When Rod Laver and Billie Jean King won pounds 2,000 and pounds 750 respectively as singles champions at the first open Wimbledon 27 years ago, they could not have imagined that the total prize money for the tournament would grow from pounds 26,150 in 1968 to pounds 6,025,550 this year, or that the All England Club's profits would rise from pounds 1m in 1981 to pounds 27.9m in each of the past two years.

However, although the sport in general has continued to prosper in spite of the recession of the 1990s, the women's game has shown signs of strain. The arrival of a new WTA Tour sponsor, Corel, a Canadian computer software company, may alleviate the situation overall, but the players are upset that the organisers of next month's Australian Open have forsaken their policy of equal prize money with the men, except in the case of the singles champion.

A Grand Slam Cup for women has yet to take shape, otherwise Steffi Graf might have eclipsed everybody in terms of prize money after so far winning $17,180,610.

Should Sampras triumph in the Grand Slam Cup in Munich, he will leave with a total of $2m, as he did when the bonanza was inaugurated in 1990 - the brainchild of a German entrepreneur, Axel Mayer-Wolden, who saw it as a way for the Grand Slam Committee and the International Tennis Federation to deliver a riposte to the breakaway ATP Tour.

In addition to the Munich prize money, the organisers donate $2m each year to the Grand Slam Development Fund, which supports tennis in the Third World.

Initially however, some top players, notably Boris Becker and Andre Agassi, considered the event to be an elaborate exhibition designed to upstage the ATP Tour Championship in Frankfurt. Germany had developed into the sport's financial hub as a result of the unparalleled interest generated by the advent of Becker and Graf.

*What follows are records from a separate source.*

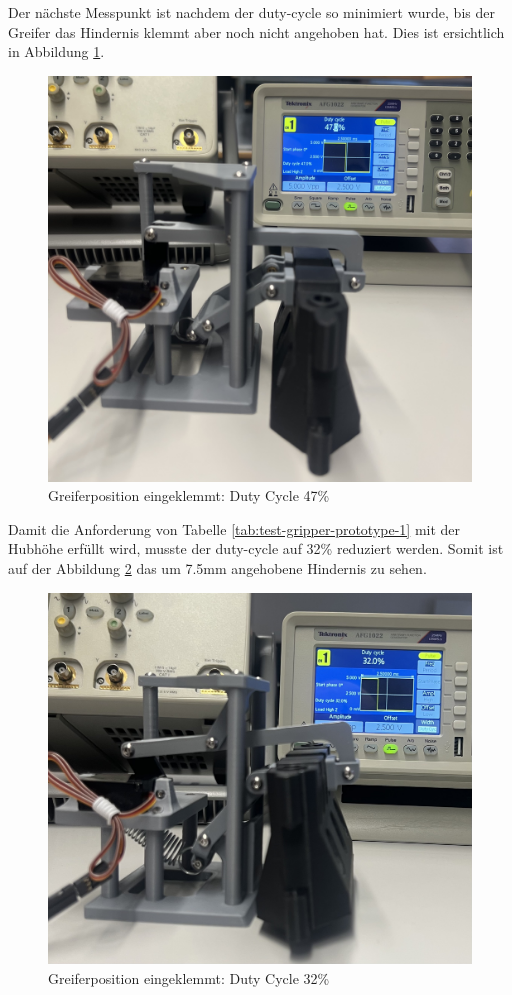\newpage

Der nächste Messpunkt ist nachdem der \gls{duty-cycle} so minimiert wurde, bis der Greifer das Hindernis klemmt aber noch nicht angehoben hat. Dies ist ersichtlich in Abbildung \ref{fig: Greiferposition eingeklemmt: Duty Cycle 47}.

\begin{figure}[H]
    \centering
    \includegraphics[width=0.8\linewidth]{img/ServoGreiferKlemmt.jpeg}
    \caption{Greiferposition eingeklemmt: Duty Cycle 47\%}
    \label{fig: Greiferposition eingeklemmt: Duty Cycle 47}
\end{figure}

\newpage

Damit die Anforderung von Tabelle \ref{tab:test-gripper-prototype-1} mit der Hubhöhe erfüllt wird, musste der \gls{duty-cycle} auf 32\% reduziert werden. Somit ist auf der Abbildung \ref{fig: Greiferposition angehoben: Duty Cycle 32} das um 7.5mm angehobene Hindernis zu sehen.

\begin{figure}[H]
    \centering
    \includegraphics[width=0.8\linewidth]{img/ServoHindernisAngehoben.jpeg}
    \caption{Greiferposition eingeklemmt: Duty Cycle 32\%}
    \label{fig: Greiferposition angehoben: Duty Cycle 32}
\end{figure}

Determined to persuade each of the four Grand Slam champions to participate in Munich, the organisers decided, in 1993, to distribute the prize money differently, offering a share of $1m from the purse as an incentive, known as the Grand Slam Champions Award. However, Jim Courier, the 1993 Australian Open champion, declined to cross the Atlantic from his home in Florida to collect his $250,000.

Sampras has already amassed $4,631,250 from the Grand Slam Cup, while the ever-present Michael Chang has won $2,9962,500 without ever taking the first prize.

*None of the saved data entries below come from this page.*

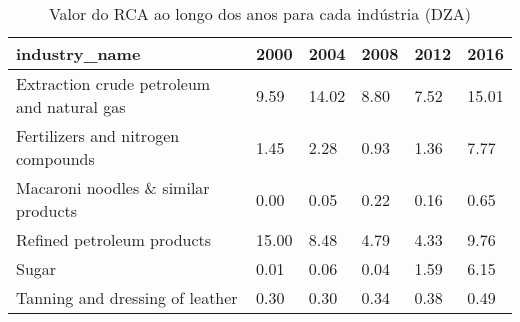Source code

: \begin{table}
\centering
\caption{Valor do RCA ao longo dos anos para cada indústria (DZA)}
\begin{tabular}{p{6cm}p{1.5cm}p{1.5cm}p{1.5cm}p{1.5cm}p{1.5cm}}
\toprule
                             industry\_name &  2000 &  2004 & 2008 & 2012 &  2016 \\
\midrule
Extraction crude petroleum and natural gas &  9.59 & 14.02 & 8.80 & 7.52 & 15.01 \\
        Fertilizers and nitrogen compounds &  1.45 &  2.28 & 0.93 & 1.36 &  7.77 \\
       Macaroni noodles \& similar products &  0.00 &  0.05 & 0.22 & 0.16 &  0.65 \\
                Refined petroleum products & 15.00 &  8.48 & 4.79 & 4.33 &  9.76 \\
                                     Sugar &  0.01 &  0.06 & 0.04 & 1.59 &  6.15 \\
           Tanning and dressing of leather &  0.30 &  0.30 & 0.34 & 0.38 &  0.49 \\
\bottomrule
\end{tabular}
\end{table}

The event has allowed many players to profit beyond their previous expectations. Brad Gilbert won $1m as the runner-up to Sampras in 1990 after substituting for the injured Agassi, to whom he is now coach.

In 1991, David Wheaton won the $2m first prize, but the American has been unable to reproduce similar form in any of the four Grand Slams tournaments since. The Czech Petr Korda was a spectacular champion in 1993, and Sweden's Magnus Larsson defeated Sampras in last year's final to earn by far his greatest pay day.

Meanwhile, this week's first beneficiary looks to be Byron Black, of Zimbabwe. The US Open quarter-finalist will add at least $100,000 to his account after happily agreeing to substitute for the injured Agassi.

LEADING CAREER PRIZE-MONEY EARNERS MEN: 1 I Lendl (US) $21,262,417 (pounds 14,174,944); 2 P Sampras (US) $21,096,928; 3 S Edberg (Swe) $19,997,804; 4 B Becker (Ger) $19,097,145; 5 J McEnroe (US) $12,539,622; 6 M Chang (US) $11,729,210; 7 J Courier (US) $11,655,133; 8 M Stich (Ger) $11,479,621; 9 A Agassi (US) $11,276,443; 10 G Ivanisevic (Croa) $10,115,295.

WOMEN: 1 M Navratilova (US) $20,337,902; 2 S Graf (Ger) $17,180,610; 3 A Sanchez Vicario (Sp) $9,774,532; 4 C Evert (US) $8,896,195; 5 G Sabatini (Arg) $8,607,800; 6 M Seles (US) $7,805,991; 7 H Sukova (Cz Rep) $5,527,088; 8 P Shriver (US) $5,384,316; 9 C Martinez (Sp) $5,237,865; 10 J Novotna (Cz Rep) $5,218,358.

These are all earnings from official prize money alone, excluding earnings from exhibition matches, sponsorships and endorsements.